Data:
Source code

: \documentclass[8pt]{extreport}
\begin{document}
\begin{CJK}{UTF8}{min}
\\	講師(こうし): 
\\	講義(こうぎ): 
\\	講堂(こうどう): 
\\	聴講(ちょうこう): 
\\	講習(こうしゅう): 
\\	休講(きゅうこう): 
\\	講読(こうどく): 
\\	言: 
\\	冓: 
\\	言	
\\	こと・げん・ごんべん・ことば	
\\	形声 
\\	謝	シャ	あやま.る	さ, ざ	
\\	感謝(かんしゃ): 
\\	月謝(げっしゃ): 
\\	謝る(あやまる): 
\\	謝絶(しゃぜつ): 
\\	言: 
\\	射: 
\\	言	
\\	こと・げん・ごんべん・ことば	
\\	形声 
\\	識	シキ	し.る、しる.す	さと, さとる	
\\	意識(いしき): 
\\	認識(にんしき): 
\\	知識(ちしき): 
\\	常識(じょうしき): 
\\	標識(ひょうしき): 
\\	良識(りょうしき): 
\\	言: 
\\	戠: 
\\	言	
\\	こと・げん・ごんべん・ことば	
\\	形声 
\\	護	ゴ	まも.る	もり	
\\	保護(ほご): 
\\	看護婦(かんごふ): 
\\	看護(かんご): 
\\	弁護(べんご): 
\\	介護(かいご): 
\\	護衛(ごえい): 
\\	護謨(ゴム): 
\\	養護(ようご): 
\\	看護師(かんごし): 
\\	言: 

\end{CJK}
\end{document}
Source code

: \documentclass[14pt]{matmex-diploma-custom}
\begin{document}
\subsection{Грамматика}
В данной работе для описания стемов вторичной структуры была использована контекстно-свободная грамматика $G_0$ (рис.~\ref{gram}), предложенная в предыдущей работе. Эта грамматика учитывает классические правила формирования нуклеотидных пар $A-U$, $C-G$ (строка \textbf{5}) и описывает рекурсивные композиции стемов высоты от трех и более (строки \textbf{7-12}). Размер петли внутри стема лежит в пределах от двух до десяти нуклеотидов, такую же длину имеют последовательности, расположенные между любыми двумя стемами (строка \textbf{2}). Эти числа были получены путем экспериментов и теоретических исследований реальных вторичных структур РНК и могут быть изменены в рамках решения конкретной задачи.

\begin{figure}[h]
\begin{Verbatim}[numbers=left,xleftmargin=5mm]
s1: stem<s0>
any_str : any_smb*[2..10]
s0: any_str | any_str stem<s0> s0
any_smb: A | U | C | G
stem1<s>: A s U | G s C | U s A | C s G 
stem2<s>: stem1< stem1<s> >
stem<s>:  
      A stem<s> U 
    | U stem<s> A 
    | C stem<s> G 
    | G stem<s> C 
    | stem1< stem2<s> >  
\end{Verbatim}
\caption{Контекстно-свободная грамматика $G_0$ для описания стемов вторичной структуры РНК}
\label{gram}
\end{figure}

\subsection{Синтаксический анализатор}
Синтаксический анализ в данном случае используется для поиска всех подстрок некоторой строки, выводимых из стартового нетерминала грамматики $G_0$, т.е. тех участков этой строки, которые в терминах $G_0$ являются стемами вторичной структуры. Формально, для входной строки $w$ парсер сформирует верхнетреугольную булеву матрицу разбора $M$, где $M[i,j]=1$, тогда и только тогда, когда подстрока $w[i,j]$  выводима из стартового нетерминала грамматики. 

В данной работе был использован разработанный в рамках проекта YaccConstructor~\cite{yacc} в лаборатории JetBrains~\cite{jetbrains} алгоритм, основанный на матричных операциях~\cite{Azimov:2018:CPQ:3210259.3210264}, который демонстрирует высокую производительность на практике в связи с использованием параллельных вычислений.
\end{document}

What you are asked to do:
When a line holds the string "Verbatim", pull it out of the listing.

Solution to this task:
\begin{Verbatim}[numbers=left,xleftmargin=5mm]
\end{Verbatim}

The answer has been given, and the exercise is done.